Multi-View / Target-Routed Mode
If the model streams an interface tag specifying a view (e.g., <interface viewId="side-panel">), the default view only displays text while the target view container (mounted elsewhere via genUi.view('side-panel')) dynamically catches and builds the layout.
* Graceful fallback: If an unknown widget is encountered, developers can supply a custom onUnknownWidget handler, which defaults to displaying a descriptive error layout.
JSON Protocol & ID Registry
Rather than using complex nested schemas that are highly prone to hallucination, the engine uses flat maps for each widget, allowing nesting to represent clean hierarchy structure.

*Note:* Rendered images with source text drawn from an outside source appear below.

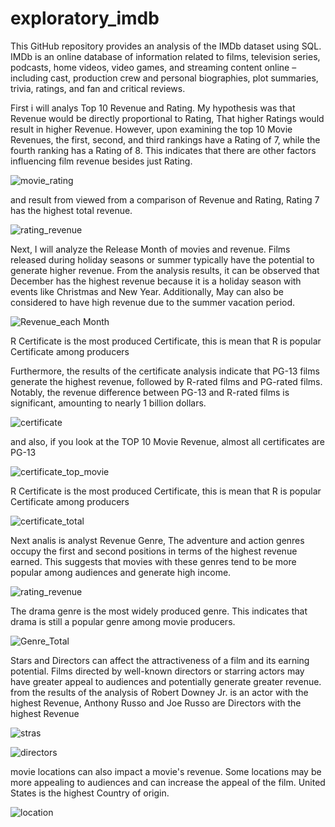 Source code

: # exploratory_imdb
This GitHub repository provides an analysis of the IMDb dataset using SQL.
IMDb is an online database of information related to films, television series, podcasts, home videos, video games, and streaming content online – including cast, production crew and personal biographies, plot summaries, trivia, ratings, and fan and critical reviews.
  
First i will analys Top 10 Revenue and Rating. My hypothesis was that Revenue would be directly proportional to Rating, That higher Ratings would result in higher Revenue. However, upon examining the top 10 Movie Revenues, the first, second, and third rankings have a Rating of 7, while the fourth ranking has a Rating of 8. This indicates that there are other factors influencing film revenue besides just Rating.

![movie_rating](https://github.com/ulumbagas/exploratory_imdb/assets/58242856/cf054147-a5ee-4577-b269-8182b30022b1)

and result from viewed from a comparison of Revenue and Rating, Rating 7 has the highest total revenue.


![rating_revenue](https://github.com/ulumbagas/exploratory_imdb/assets/58242856/20f0d27a-e5a3-49c2-ab93-8910004a0e8d)

Next, I will analyze the Release Month of movies and revenue. Films released during holiday seasons or summer typically have the potential to generate higher revenue. From the analysis results, it can be observed that December has the highest revenue because it is a holiday season with events like Christmas and New Year. Additionally, May can also be considered to have high revenue due to the summer vacation period.


![Revenue_each Month](https://github.com/ulumbagas/exploratory_imdb/assets/58242856/6271fc28-6484-42ee-817b-4ac3eb445713)

R Certificate is the most produced Certificate, this is mean that R is popular Certificate among producers


Furthermore, the results of the certificate analysis indicate that PG-13 films generate the highest revenue, followed by R-rated films and PG-rated films. Notably, the revenue difference between PG-13 and R-rated films is significant, amounting to nearly 1 billion dollars.

![certificate](https://github.com/ulumbagas/exploratory_imdb/assets/58242856/e4f32a09-3c90-4a02-a718-523623c4a98e)

and also, if you look at the TOP 10 Movie Revenue, almost all certificates are PG-13

![certificate_top_movie](https://github.com/ulumbagas/exploratory_imdb/assets/58242856/be9b60c5-7b59-4b62-b1fe-3fc527cfdb50)

R Certificate is the most produced Certificate, this is mean that R is popular Certificate among producers

![certificate_total](https://github.com/ulumbagas/exploratory_imdb/assets/58242856/fd03afb5-910f-4e86-80c5-e568ac3488f1)


Next analis is analyst Revenue Genre, The adventure and action genres occupy the first and second positions in terms of the highest revenue earned. This suggests that movies with these genres tend to be more popular among audiences and generate high income.

![rating_revenue](https://github.com/ulumbagas/exploratory_imdb/assets/58242856/5a47b043-4be9-472e-bd99-1e68be2611f6)

The drama genre is the most widely produced genre. This indicates that drama is still a popular genre among movie producers.

![Genre_Total](https://github.com/ulumbagas/exploratory_imdb/assets/58242856/b8afa870-30e7-4ab0-8ead-952f41817c7e)

Stars and Directors can affect the attractiveness of a film and its earning potential. Films directed by well-known directors or starring actors may have greater appeal to audiences and potentially generate greater revenue. from the results of the analysis of Robert Downey Jr. is an actor with the highest Revenue, Anthony Russo and Joe Russo are Directors with the highest Revenue 

![stras](https://github.com/ulumbagas/exploratory_imdb/assets/58242856/f42be147-1caa-44c1-a959-ebf370f80633)

![directors](https://github.com/ulumbagas/exploratory_imdb/assets/58242856/039d5069-8168-47e7-9f9e-592cf11ef488)

movie locations can also impact a movie's revenue. Some locations may be more appealing to audiences and can increase the appeal of the film. United States is the highest Country of origin.


![location](https://github.com/ulumbagas/exploratory_imdb/assets/58242856/7a652870-862f-4ce8-895f-15e060ed235a)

// Nested column and text widget layout
{
"namespace": "core:column",
"children": [
{
"namespace": "core:text",
"text": "Do not press the button!"
},
{
"namespace": "core:elevated_button",
"child": {
"namespace": "core:text",
"text": "The button."
}
}
]
}
To resolve prompts overlapping and duplicate entries, built-in and custom widgets are registered with a strict namespacing ID system resembling a Minecraft-like format:
<provider>:name_in_snake_case
All built-in system widgets use the core provider. The Alpha V1 Built-In Widget Registry contains: Text, Button, Column, Row, Container, and Textfield.
Streaming Generative Architecture
Powered by llm_json_stream, the system rejects static decoding, building widgets progressively token-by-token. This updates the .register() signature to feed property streams:
void register(String namespace, Widget Function(MapPropertyStream mapStream) builder) Hierarchical Prop Passing
Sub-streams are extracted (MapPropertyStream / ListPropertyStream) and passed recursively. Parents immediately mount child layouts, allowing child nodes to update self-reactively on their own streams without blocking layout.
Accumulating String Builder
To eliminate jarring UI jumps or frame drops during parsing, text elements use an accumulating string builder that grows progressively on every raw text token chunk, maintaining perfect conversational context.
Dynamic Action Activation
Form buttons paint greyed out and disabled. The moment the LLM streams the action payload, the callback resolves the future (mapStream.getStringProperty('action').future), activating and transitioning the button dynamically.
Centralized Interactions
Interactions (like form submissions or button clicks) are mapped back to the app layer using a centralized action dispatcher. Developers register active callbacks on the controller to receive real-time updates.